▶ The problem
For this exercise, write out only the lines of the entries below from the one with "ProgressBar for PowerPoint" up to and including the one with "- **Crude tilemap was completed:**", exactly as they are. Pictures stay out.
────────────────
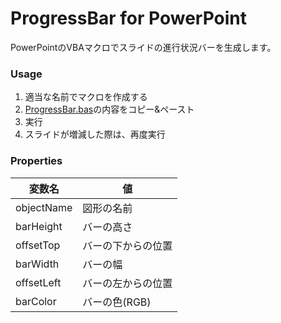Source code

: # ProgressBar for PowerPoint
PowerPointのVBAマクロでスライドの進行状況バーを生成します。

### Usage
1. 適当な名前でマクロを作成する
2. [ProgressBar.bas](ProgressBar.bas)の内容をコピー&ペースト
3. 実行
4. スライドが増減した際は、再度実行  

### Properties
変数名|値
---|---
objectName|図形の名前
barHeight|バーの高さ
offsetTop|バーの下からの位置
barWidth|バーの幅
offsetLeft|バーの左からの位置
barColor|バーの色(RGB)
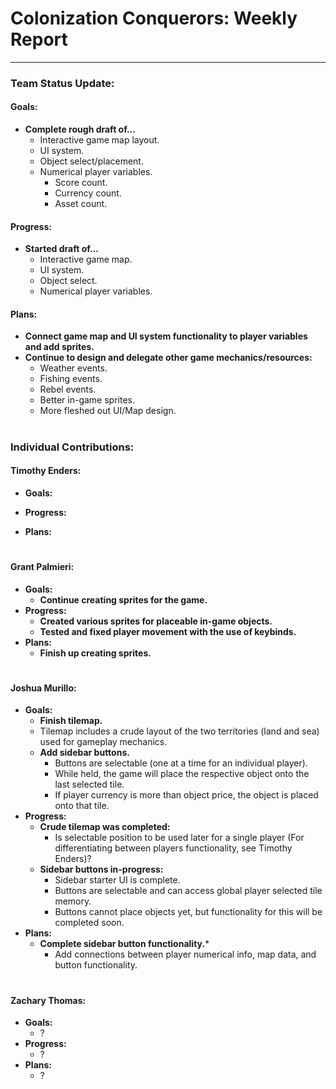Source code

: # **Colonization Conquerors: Weekly Report**
___

### Team Status Update:
#### **Goals:**
- **Complete rough draft of...**
  - Interactive game map layout.
  - UI system.
  - Object select/placement.
  - Numerical player variables.
    - Score count.
    - Currency count.
    - Asset count.
#### **Progress:**
- **Started draft of...**
  - Interactive game map.
  - UI system.
  - Object select.
  - Numerical player variables.
#### **Plans:**
- **Connect game map and UI system functionality to player variables and add sprites.**
- **Continue to design and delegate other game mechanics/resources:**
  - Weather events.
  - Fishing events.
  - Rebel events.
  - Better in-game sprites.
  - More fleshed out UI/Map design.
#
### Individual Contributions:

#### **Timothy Enders:**
- **Goals:**

- **Progress:**

- **Plans:**

#
#### **Grant Palmieri:**
- **Goals:**
  - **Continue creating sprites for the game.**
- **Progress:**
  - **Created various sprites for placeable in-game objects.**
  - **Tested and fixed player movement with the use of keybinds.**
- **Plans:**
  - **Finish up creating sprites.**

#
#### **Joshua Murillo:**
- **Goals:**
  -  **Finish tilemap.**
    - Tilemap includes a crude layout of the two territories (land and sea) used for gameplay mechanics.
  - **Add sidebar buttons.**
    - Buttons are selectable (one at a time for an individual player).
    - While held, the game will place the respective object onto the last selected tile.
    - If player currency is more than object price, the object is placed onto that tile.
- **Progress:**
  - **Crude tilemap was completed:**
    - Is selectable position to be used later for a single player (For differentiating between players functionality, see Timothy Enders)?
  - **Sidebar buttons in-progress:**
    - Sidebar starter UI is complete.
    - Buttons are selectable and can access global player selected tile memory.
    - Buttons cannot place objects yet, but functionality for this will be completed soon.
- **Plans:**
  - **Complete sidebar button functionality.***
    - Add connections between player numerical info, map data, and button functionality.
#
#### **Zachary Thomas:**
- **Goals:**
  - ?
- **Progress:**
  - ?
- **Plans:**
  - ?
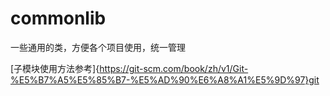 # commonlib
一些通用的类，方便各个项目使用，统一管理

[子模块使用方法参考]{https://git-scm.com/book/zh/v1/Git-%E5%B7%A5%E5%85%B7-%E5%AD%90%E6%A8%A1%E5%9D%97}git 

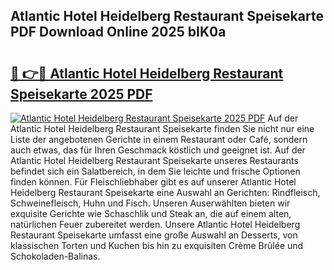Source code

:## Atlantic Hotel Heidelberg Restaurant Speisekarte PDF Download Online 2025 bIK0a

# <h2><a href="http://gcc3rhl.nevu.top/?p=Atlantic+Hotel+Heidelberg+Restaurant+Speisekarte">🔗 👉🔴 Atlantic Hotel Heidelberg Restaurant Speisekarte 2025 PDF</a></h2>

[![Atlantic Hotel Heidelberg Restaurant Speisekarte 2025 PDF](https://i.imgur.com/dBaPXMq.png)](http://gcc3rhl.nevu.top/?p=Atlantic+Hotel+Heidelberg+Restaurant+Speisekarte)
Auf der Atlantic Hotel Heidelberg Restaurant Speisekarte finden Sie nicht nur eine Liste der angebotenen Gerichte in einem Restaurant oder Café, sondern auch etwas, das für Ihren Geschmack köstlich und geeignet ist. Auf der Atlantic Hotel Heidelberg Restaurant Speisekarte unseres Restaurants befindet sich ein Salatbereich, in dem Sie leichte und frische Optionen finden können. Für Fleischliebhaber gibt es auf unserer Atlantic Hotel Heidelberg Restaurant Speisekarte eine Auswahl an Gerichten: Rindfleisch, Schweinefleisch, Huhn und Fisch. Unseren Auserwählten bieten wir exquisite Gerichte wie Schaschlik und Steak an, die auf einem alten, natürlichen Feuer zubereitet werden. Unsere Atlantic Hotel Heidelberg Restaurant Speisekarte umfasst eine große Auswahl an Desserts, von klassischen Torten und Kuchen bis hin zu exquisiten Crème Brûlée und Schokoladen-Balinas.
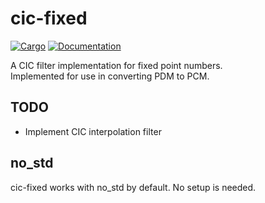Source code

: # cic-fixed

[![Cargo](https://img.shields.io/crates/v/cic-fixed.svg)](https://crates.io/crates/cic-fixed)
[![Documentation](https://docs.rs/cic-fixed/badge.svg)](https://docs.rs/cic-fixed)

A CIC filter implementation for fixed point numbers.  
Implemented for use in converting PDM to PCM.  

## TODO

- Implement CIC interpolation filter

## no_std

cic-fixed works with no_std by default.
No setup is needed.  
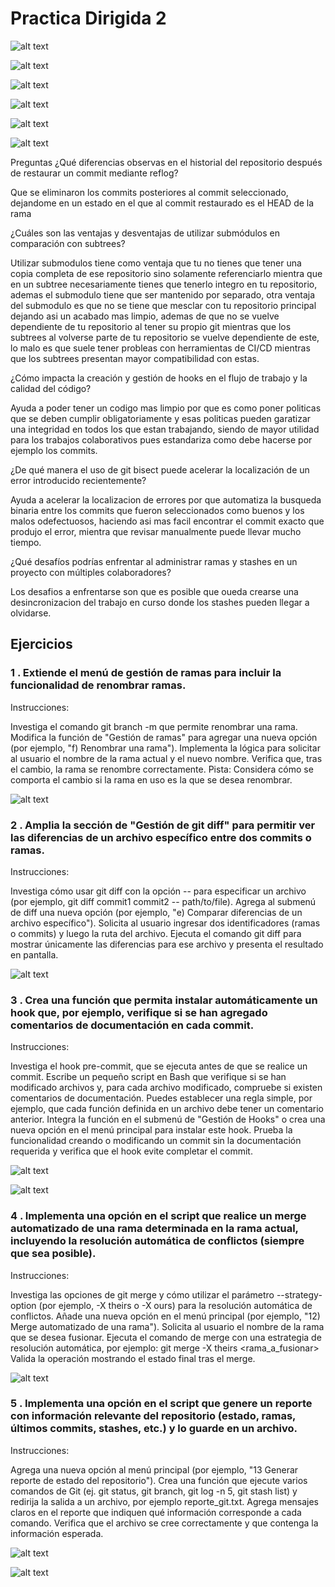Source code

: # Practica Dirigida 2

![alt text]({ED6DAF91-D4A7-4079-BF52-122A602AF191}.png)

![alt text]({8F30CF89-585B-47D3-9C38-037C231730AC}.png)

![alt text]({19404E0B-3E1C-481A-8F13-ACCABD6BFDC7}.png)

![alt text]({7F88B7CD-58EA-493D-BB5B-74B77E627A6C}.png)

![alt text]({22A95CED-5C5B-4B67-9375-518DB170ECC2}.png)


![alt text]({F185A61C-975C-4338-961F-557BEEA53919}.png)

Preguntas
¿Qué diferencias observas en el historial del repositorio después de restaurar un commit mediante reflog?

Que se eliminaron los commits posteriores al commit seleccionado, dejandome en un estado en el que al commit restaurado es el HEAD de la rama

¿Cuáles son las ventajas y desventajas de utilizar submódulos en comparación con subtrees?

Utilizar submodulos tiene como ventaja que tu no tienes que tener una copia  completa de ese repositorio sino solamente referenciarlo mientra que en un subtree necesariamente tienes que tenerlo integro en tu repositorio, ademas el submodulo tiene que ser mantenido por separado, otra ventaja del submodulo es que no se tiene que mesclar con tu repositorio principal dejando asi un acabado mas limpio, ademas de que no se vuelve dependiente de tu repositorio al tener su propio git  mientras que los subtrees al volverse parte de tu repositorio se vuelve dependiente de este, lo malo es que suele tener probleas con herramientas de CI/CD mientras que los subtrees presentan mayor compatibilidad con estas.

¿Cómo impacta la creación y gestión de hooks en el flujo de trabajo y la calidad del código?

Ayuda a poder tener un codigo mas limpio por que es como poner politicas que se deben cumplir obligatoriamente y esas politicas pueden garatizar una integridad en todos los que estan trabajando, siendo de mayor utilidad para los trabajos colaborativos pues estandariza como debe hacerse por ejemplo los commits.

¿De qué manera el uso de git bisect puede acelerar la localización de un error introducido recientemente?

Ayuda a acelerar la localizacion de errores por que automatiza la busqueda binaria entre los commits que fueron seleccionados como buenos y los malos odefectuosos, haciendo asi mas facil encontrar el commit exacto que produjo el error, mientra que revisar manualmente puede llevar mucho tiempo.

¿Qué desafíos podrías enfrentar al administrar ramas y stashes en un proyecto con múltiples colaboradores?

Los desafios a enfrentarse son que es posible que oueda crearse una desincronizacion del trabajo en curso donde los stashes pueden llegar a olvidarse.



## Ejercicios
### 1 . Extiende el menú de gestión de ramas para incluir la funcionalidad de renombrar ramas.

Instrucciones:

Investiga el comando git branch -m que permite renombrar una rama.
Modifica la función de "Gestión de ramas" para agregar una nueva opción (por ejemplo, "f) Renombrar una rama").
Implementa la lógica para solicitar al usuario el nombre de la rama actual y el nuevo nombre.
Verifica que, tras el cambio, la rama se renombre correctamente.
Pista: Considera cómo se comporta el cambio si la rama en uso es la que se desea renombrar.


![alt text]({1CDEDE9E-E4DE-4252-A34D-ECD0EDBEABE6}.png)

### 2 . Amplia la sección de "Gestión de git diff" para permitir ver las diferencias de un archivo específico entre dos commits o ramas.

Instrucciones:

Investiga cómo usar git diff con la opción -- para especificar un archivo (por ejemplo, git diff commit1 commit2 -- path/to/file).
Agrega al submenú de diff una nueva opción (por ejemplo, "e) Comparar diferencias de un archivo específico").
Solicita al usuario ingresar dos identificadores (ramas o commits) y luego la ruta del archivo.
Ejecuta el comando git diff para mostrar únicamente las diferencias para ese archivo y presenta el resultado en pantalla.


![alt text]({070D5671-4645-484B-9E77-E37A8B1BBE8B}.png)

### 3 . Crea una función que permita instalar automáticamente un hook que, por ejemplo, verifique si se han agregado comentarios de documentación en cada commit.

Instrucciones:

Investiga el hook pre-commit, que se ejecuta antes de que se realice un commit.
Escribe un pequeño script en Bash que verifique si se han modificado archivos y, para cada archivo modificado, compruebe si existen comentarios de documentación. Puedes establecer una regla simple, por ejemplo, que cada función definida en un archivo debe tener un comentario anterior.
Integra la función en el submenú de "Gestión de Hooks" o crea una nueva opción en el menú principal para instalar este hook.
Prueba la funcionalidad creando o modificando un commit sin la documentación requerida y verifica que el hook evite completar el commit.

![alt text]({E392C5DE-9CA3-4159-9863-218E8FB8F850}.png)

![alt text]({D38562EC-D1D1-4AA4-8630-F45039E8F5D2}.png)

### 4 . Implementa una opción en el script que realice un merge automatizado de una rama determinada en la rama actual, incluyendo la resolución automática de conflictos (siempre que sea posible).

Instrucciones:

Investiga las opciones de git merge y cómo utilizar el parámetro --strategy-option (por ejemplo, -X theirs o -X ours) para la resolución automática de conflictos.
Añade una nueva opción en el menú principal (por ejemplo, "12) Merge automatizado de una rama").
Solicita al usuario el nombre de la rama que se desea fusionar.
Ejecuta el comando de merge con una estrategia de resolución automática, por ejemplo:
git merge -X theirs <rama_a_fusionar>
Valida la operación mostrando el estado final tras el merge.

![alt text]({5C35F28B-531B-46F0-9301-72E7A773B6CD}.png)

### 5 . Implementa una opción en el script que genere un reporte con información relevante del repositorio (estado, ramas, últimos commits, stashes, etc.) y lo guarde en un archivo.

Instrucciones:

Agrega una nueva opción al menú principal (por ejemplo, "13 Generar reporte de estado del repositorio").
Crea una función que ejecute varios comandos de Git (ej. git status, git branch, git log -n 5, git stash list) y redirija la salida a un archivo, por ejemplo reporte_git.txt.
Agrega mensajes claros en el reporte que indiquen qué información corresponde a cada comando.
Verifica que el archivo se cree correctamente y que contenga la información esperada.

![alt text]({B80D5634-79D1-4EE2-9288-7609D23CE3CE}.png)

![alt text]({2F80556B-7646-4EC8-9DD5-C444DE986232}.png)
────────────────
▶ Solution below
: # ProgressBar for PowerPoint
PowerPointのVBAマクロでスライドの進行状況バーを生成します。

### Usage
1. 適当な名前でマクロを作成する
2. [ProgressBar.bas](ProgressBar.bas)の内容をコピー&ペースト
3. 実行
4. スライドが増減した際は、再度実行  

### Properties
変数名|値
---|---
objectName|図形の名前
barHeight|バーの高さ
offsetTop|バーの下からの位置
barWidth|バーの幅
offsetLeft|バーの左からの位置
barColor|バーの色(RGB)
Source code

: # **Colonization Conquerors: Weekly Report**
___

### Team Status Update:
#### **Goals:**
- **Complete rough draft of...**
  - Interactive game map layout.
  - UI system.
  - Object select/placement.
  - Numerical player variables.
    - Score count.
    - Currency count.
    - Asset count.
#### **Progress:**
- **Started draft of...**
  - Interactive game map.
  - UI system.
  - Object select.
  - Numerical player variables.
#### **Plans:**
- **Connect game map and UI system functionality to player variables and add sprites.**
- **Continue to design and delegate other game mechanics/resources:**
  - Weather events.
  - Fishing events.
  - Rebel events.
  - Better in-game sprites.
  - More fleshed out UI/Map design.
#
### Individual Contributions:

#### **Timothy Enders:**
- **Goals:**

- **Progress:**

- **Plans:**

#
#### **Grant Palmieri:**
- **Goals:**
  - **Continue creating sprites for the game.**
- **Progress:**
  - **Created various sprites for placeable in-game objects.**
  - **Tested and fixed player movement with the use of keybinds.**
- **Plans:**
  - **Finish up creating sprites.**

#
#### **Joshua Murillo:**
- **Goals:**
  -  **Finish tilemap.**
    - Tilemap includes a crude layout of the two territories (land and sea) used for gameplay mechanics.
  - **Add sidebar buttons.**
    - Buttons are selectable (one at a time for an individual player).
    - While held, the game will place the respective object onto the last selected tile.
    - If player currency is more than object price, the object is placed onto that tile.
- **Progress:**
  - **Crude tilemap was completed:**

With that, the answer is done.